DATA RECORDS below:

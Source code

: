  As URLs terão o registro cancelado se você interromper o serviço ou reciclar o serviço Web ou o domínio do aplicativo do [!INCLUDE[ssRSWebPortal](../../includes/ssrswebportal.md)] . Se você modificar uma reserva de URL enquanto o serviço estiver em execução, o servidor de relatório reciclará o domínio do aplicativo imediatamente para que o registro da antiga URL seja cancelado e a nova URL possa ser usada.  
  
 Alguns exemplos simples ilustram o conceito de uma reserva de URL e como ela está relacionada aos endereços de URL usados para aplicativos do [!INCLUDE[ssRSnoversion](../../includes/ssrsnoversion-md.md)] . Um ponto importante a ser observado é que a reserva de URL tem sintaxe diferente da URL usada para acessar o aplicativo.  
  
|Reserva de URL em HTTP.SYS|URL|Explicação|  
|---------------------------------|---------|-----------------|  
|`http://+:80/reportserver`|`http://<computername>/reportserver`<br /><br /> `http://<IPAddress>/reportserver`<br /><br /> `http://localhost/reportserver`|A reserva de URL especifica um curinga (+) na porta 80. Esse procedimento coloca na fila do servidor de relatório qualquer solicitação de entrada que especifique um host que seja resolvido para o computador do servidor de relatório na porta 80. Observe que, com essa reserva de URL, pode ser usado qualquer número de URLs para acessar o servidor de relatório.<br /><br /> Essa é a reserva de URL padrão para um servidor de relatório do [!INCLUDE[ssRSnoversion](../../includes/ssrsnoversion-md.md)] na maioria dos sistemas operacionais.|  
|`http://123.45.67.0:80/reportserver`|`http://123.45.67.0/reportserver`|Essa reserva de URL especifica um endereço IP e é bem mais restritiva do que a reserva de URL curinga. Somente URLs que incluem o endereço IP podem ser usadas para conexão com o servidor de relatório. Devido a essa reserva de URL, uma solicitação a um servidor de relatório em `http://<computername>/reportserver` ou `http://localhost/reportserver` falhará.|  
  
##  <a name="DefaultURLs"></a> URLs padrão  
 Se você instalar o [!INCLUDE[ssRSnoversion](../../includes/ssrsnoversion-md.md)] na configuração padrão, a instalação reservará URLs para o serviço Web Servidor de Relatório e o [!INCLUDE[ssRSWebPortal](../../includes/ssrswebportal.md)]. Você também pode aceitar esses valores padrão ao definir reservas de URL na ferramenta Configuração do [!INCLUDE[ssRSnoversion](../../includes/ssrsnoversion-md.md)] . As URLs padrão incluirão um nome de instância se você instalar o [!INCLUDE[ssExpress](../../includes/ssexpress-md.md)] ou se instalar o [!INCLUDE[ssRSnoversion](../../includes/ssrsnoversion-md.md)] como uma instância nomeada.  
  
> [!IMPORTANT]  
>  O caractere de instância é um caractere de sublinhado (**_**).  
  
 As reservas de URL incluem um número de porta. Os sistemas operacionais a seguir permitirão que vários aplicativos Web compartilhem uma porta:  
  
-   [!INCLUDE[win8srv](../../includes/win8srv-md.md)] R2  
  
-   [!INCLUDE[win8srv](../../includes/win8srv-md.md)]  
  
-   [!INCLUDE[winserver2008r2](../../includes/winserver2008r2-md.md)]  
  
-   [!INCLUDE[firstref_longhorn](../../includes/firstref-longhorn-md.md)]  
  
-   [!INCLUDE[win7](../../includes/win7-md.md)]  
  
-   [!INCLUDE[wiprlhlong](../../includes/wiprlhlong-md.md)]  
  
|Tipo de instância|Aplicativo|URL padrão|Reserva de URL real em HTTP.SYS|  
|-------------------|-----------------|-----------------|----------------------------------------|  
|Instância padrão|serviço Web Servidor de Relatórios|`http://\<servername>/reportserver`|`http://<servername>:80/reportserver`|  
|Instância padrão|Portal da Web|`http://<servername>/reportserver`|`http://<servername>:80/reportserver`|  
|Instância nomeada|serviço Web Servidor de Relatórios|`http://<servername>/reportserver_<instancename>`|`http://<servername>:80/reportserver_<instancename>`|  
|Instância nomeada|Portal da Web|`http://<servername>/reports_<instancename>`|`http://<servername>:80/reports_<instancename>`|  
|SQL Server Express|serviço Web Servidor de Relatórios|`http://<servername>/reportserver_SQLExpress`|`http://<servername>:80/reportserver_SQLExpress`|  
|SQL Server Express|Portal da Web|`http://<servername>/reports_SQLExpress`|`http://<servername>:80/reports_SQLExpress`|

End of DATA RECORDS.

AIM OF THE TASK
If a line in the data above contains "reservas", return that line.

SOLVED EXERCISE
 Se você instalar o [!INCLUDE[ssRSnoversion](../../includes/ssrsnoversion-md.md)] na configuração padrão, a instalação reservará URLs para o serviço Web Servidor de Relatório e o [!INCLUDE[ssRSWebPortal](../../includes/ssrswebportal.md)]. Você também pode aceitar esses valores padrão ao definir reservas de URL na ferramenta Configuração do [!INCLUDE[ssRSnoversion](../../includes/ssrsnoversion-md.md)] . As URLs padrão incluirão um nome de instância se você instalar o [!INCLUDE[ssExpress](../../includes/ssexpress-md.md)] ou se instalar o [!INCLUDE[ssRSnoversion](../../includes/ssrsnoversion-md.md)] como uma instância nomeada.  
 As reservas de URL incluem um número de porta. Os sistemas operacionais a seguir permitirão que vários aplicativos Web compartilhem uma porta:  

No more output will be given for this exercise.